Een onderzoeker, Bettelheim, vergeleek zelfs kinderen met autisme met de gevallen van de overlevenden van de Tweede Wereldoorlog die apathie en wanhoop toonden. Deze theorie was als een bijl voor de ouders van kinderen met autisme, omdat het hen verantwoordelijk stelde voor alle problemen die hun kinderen leden..

Gelukkig is aangetoond dat deze theorie niet klopt, omdat sommige studies hebben aangetoond dat er geen significante verschillen zijn tussen ouders van kinderen met autisme en ouders van kinderen zonder autisme, in termen van gezelligheid en gevoeligheid.

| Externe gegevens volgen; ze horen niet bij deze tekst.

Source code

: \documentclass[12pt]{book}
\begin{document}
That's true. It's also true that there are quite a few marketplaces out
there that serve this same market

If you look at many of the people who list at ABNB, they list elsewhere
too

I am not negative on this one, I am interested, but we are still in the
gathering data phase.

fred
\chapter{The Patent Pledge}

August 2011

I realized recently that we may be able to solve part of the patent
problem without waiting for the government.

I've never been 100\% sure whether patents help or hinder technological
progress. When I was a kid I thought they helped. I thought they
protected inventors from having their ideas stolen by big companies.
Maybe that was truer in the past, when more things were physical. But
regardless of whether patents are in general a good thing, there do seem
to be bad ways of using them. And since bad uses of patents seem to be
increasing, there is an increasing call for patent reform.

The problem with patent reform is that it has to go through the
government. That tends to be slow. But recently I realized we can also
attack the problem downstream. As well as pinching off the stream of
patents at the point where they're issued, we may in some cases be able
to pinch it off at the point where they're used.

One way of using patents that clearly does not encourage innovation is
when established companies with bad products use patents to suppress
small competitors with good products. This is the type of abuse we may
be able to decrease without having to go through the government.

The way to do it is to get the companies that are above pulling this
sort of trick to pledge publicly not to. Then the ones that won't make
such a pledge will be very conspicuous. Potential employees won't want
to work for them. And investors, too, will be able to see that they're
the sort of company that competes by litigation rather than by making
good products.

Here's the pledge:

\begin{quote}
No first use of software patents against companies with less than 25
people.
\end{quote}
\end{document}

In de volgende video zal dr. Wendy Chung uitleggen welke theorieën zijn geformuleerd en tot nu toe zijn weggeworpen en nieuwe onderzoekslijnen over de oorzaken van autisme.

referenties

  1. American Psychiatric Association. (2014). Autismespectrumstoornis 299,00 (F84.0). In A. P. Association, DSM-5. Diagnostisch en statistisch handboek van psychische stoornissen. Editorial Panamericana Medical.
  2. Carlson, N. R. (2010). Autistische stoornis In N. R. Carlson, Fysiologie van gedrag (blz. 593-597). Boston: Pearson.
  3. Chica Martínez, A., & Checa Fernández, P. (2014). Ontwikkelingsstoornissen. In D. Redolar, Cognitieve neurowetenschap (blz. 406-408). Madrid: Editorial Panamericana Médica.
  4. King, M., & Bearman, P. (2009). Diagnostische verandering en de verhoogde prevalentie van autisme. International Journal of Epidemiology, 1224-1234. doi: 10.1093 / ije / dyp261.
  5. Presmanes Hill, A., Huckerman, K., & Fombonne, E. (2015). Epidemiologie van autismespectrumstoornissen. In M. d. Robinson-Agramonte, Translationele benaderingen van autismespectrumstoornis (pp. 13-38). Springer International Publishing. doi: 10.1007 / 978-3-319-16321-5_2.
  6. Weintraub, K. (2011). De prevalentiepuzzel: autisme telt. natuur, 22-24. doi: 10.1038 / 479022a.